## The data
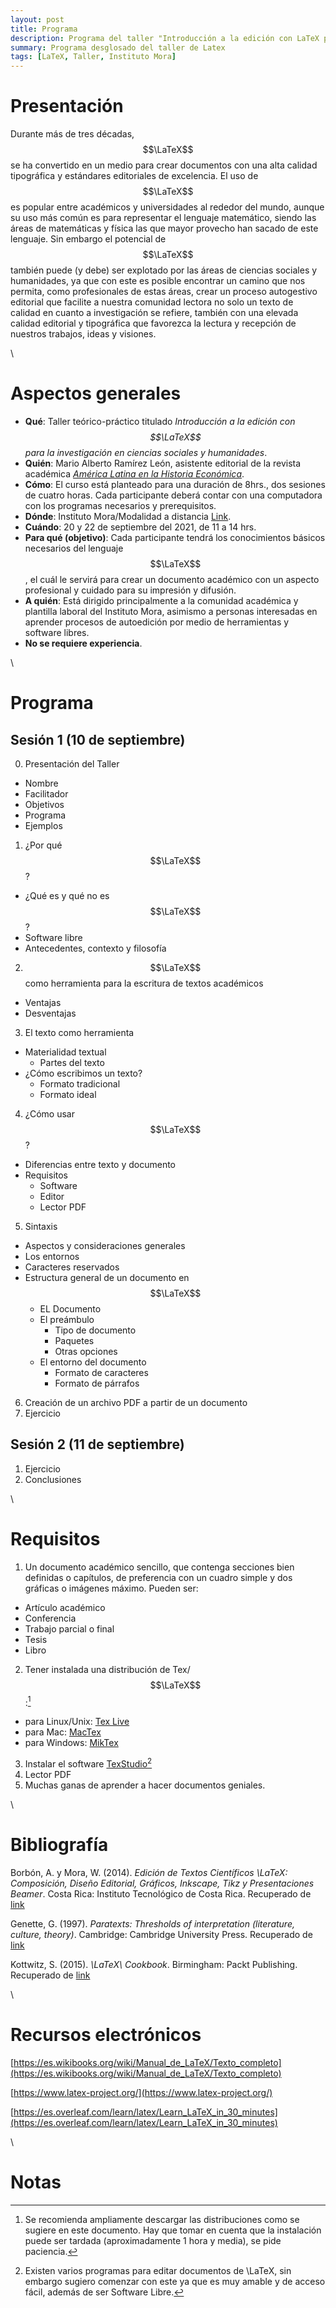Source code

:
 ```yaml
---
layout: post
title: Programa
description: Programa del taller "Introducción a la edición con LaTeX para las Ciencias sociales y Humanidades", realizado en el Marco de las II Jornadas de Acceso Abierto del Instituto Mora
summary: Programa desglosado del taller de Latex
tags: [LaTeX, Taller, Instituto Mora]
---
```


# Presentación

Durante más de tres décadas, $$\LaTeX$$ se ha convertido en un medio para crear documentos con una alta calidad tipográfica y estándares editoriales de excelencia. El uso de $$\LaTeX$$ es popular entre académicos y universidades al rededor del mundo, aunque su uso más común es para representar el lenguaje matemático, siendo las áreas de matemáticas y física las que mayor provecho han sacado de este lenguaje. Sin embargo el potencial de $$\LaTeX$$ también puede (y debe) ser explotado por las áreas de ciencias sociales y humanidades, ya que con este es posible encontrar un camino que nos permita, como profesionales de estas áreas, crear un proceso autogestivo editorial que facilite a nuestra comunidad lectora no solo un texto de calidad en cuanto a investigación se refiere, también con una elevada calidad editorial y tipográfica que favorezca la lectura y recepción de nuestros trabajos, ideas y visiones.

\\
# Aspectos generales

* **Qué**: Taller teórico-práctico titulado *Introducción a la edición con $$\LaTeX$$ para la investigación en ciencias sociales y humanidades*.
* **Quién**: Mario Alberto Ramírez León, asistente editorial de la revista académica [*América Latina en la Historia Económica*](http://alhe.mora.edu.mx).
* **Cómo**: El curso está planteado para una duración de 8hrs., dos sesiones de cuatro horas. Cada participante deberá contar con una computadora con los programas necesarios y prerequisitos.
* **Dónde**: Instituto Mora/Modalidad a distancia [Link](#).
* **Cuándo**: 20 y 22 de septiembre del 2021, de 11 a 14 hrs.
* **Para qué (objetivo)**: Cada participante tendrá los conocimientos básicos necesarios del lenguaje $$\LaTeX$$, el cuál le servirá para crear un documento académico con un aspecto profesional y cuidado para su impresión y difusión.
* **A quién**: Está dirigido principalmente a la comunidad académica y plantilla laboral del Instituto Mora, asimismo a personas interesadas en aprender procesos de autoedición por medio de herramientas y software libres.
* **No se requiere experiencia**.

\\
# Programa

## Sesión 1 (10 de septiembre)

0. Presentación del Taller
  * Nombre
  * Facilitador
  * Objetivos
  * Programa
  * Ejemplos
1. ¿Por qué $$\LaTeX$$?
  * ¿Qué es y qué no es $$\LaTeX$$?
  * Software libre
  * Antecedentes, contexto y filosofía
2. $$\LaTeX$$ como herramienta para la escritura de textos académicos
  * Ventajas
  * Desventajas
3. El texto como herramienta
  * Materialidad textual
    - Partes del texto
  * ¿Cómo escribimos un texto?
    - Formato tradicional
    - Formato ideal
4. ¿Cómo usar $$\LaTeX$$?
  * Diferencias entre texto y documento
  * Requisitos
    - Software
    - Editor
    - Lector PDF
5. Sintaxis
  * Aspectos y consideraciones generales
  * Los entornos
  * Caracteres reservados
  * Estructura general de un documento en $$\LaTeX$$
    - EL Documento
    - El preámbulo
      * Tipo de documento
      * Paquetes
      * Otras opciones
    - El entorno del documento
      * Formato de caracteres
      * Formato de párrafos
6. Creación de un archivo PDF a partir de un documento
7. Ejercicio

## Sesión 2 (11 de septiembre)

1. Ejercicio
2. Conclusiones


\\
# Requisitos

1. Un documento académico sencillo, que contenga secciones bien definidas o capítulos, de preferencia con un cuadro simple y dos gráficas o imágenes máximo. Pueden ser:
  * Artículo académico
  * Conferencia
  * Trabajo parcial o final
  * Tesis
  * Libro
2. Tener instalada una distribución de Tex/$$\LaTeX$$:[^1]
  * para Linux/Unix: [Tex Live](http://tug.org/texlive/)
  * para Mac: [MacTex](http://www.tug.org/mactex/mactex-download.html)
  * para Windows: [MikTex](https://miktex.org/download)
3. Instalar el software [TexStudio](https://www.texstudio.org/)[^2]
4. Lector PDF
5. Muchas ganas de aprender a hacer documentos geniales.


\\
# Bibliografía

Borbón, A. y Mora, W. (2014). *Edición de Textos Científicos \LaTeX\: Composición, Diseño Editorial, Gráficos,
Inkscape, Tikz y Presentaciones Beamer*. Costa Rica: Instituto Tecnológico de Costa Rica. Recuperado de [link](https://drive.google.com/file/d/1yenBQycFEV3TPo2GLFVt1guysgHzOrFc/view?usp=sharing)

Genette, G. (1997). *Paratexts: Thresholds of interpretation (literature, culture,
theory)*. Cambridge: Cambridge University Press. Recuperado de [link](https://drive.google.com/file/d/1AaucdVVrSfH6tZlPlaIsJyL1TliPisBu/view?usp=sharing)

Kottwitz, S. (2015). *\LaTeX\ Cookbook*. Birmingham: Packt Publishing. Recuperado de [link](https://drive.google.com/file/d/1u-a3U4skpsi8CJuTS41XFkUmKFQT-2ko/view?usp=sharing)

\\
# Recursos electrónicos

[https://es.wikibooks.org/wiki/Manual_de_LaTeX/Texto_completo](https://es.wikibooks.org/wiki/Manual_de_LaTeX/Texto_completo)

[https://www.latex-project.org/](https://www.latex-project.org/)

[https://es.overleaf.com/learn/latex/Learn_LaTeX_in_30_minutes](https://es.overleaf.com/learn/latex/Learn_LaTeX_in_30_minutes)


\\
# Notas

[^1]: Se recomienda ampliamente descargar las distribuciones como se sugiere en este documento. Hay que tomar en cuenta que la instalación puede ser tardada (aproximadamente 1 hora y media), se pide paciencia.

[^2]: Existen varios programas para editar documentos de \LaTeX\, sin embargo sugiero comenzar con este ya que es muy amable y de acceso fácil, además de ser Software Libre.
---
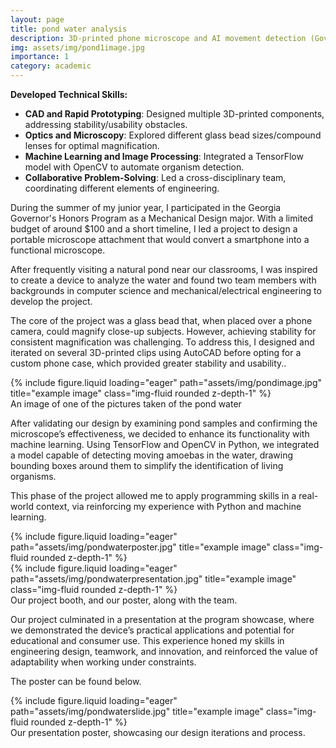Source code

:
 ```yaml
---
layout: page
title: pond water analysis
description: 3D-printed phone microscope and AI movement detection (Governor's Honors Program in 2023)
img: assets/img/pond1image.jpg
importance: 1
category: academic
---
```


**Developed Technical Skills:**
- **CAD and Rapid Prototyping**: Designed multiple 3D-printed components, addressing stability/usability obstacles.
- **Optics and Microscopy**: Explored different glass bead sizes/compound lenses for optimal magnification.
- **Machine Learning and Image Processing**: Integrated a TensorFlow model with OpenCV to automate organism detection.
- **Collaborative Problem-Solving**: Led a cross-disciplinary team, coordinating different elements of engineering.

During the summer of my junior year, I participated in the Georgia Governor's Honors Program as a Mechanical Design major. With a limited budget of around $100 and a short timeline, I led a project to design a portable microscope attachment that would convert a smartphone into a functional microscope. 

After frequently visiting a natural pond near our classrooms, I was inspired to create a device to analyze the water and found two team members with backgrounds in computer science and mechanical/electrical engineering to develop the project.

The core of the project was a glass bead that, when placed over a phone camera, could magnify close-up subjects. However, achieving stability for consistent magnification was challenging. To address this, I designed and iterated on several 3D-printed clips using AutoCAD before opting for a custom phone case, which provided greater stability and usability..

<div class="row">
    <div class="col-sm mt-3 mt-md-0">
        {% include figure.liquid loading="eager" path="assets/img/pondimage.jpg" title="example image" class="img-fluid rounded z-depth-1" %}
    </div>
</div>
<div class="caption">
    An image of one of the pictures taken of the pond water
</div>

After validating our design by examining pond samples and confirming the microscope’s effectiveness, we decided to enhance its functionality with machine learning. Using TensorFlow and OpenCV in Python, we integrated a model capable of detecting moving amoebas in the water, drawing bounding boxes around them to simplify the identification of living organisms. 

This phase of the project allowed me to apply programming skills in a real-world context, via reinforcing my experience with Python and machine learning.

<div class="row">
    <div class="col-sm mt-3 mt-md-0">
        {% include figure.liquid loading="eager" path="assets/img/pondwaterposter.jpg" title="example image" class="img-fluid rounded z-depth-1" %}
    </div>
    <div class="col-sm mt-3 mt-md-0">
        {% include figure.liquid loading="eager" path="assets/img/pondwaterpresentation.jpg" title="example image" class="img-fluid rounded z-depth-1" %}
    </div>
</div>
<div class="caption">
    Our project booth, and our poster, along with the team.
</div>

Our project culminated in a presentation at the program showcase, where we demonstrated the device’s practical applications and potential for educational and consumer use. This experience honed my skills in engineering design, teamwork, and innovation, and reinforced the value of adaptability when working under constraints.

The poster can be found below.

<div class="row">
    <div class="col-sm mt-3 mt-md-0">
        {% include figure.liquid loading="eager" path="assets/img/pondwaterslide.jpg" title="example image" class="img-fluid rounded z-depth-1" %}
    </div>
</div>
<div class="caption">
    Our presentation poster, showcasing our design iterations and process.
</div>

## Activity
What lines in the data above carry "TensorFlow"? Return them all.

## Answer area
- **Machine Learning and Image Processing**: Integrated a TensorFlow model with OpenCV to automate organism detection.
After validating our design by examining pond samples and confirming the microscope’s effectiveness, we decided to enhance its functionality with machine learning. Using TensorFlow and OpenCV in Python, we integrated a model capable of detecting moving amoebas in the water, drawing bounding boxes around them to simplify the identification of living organisms. 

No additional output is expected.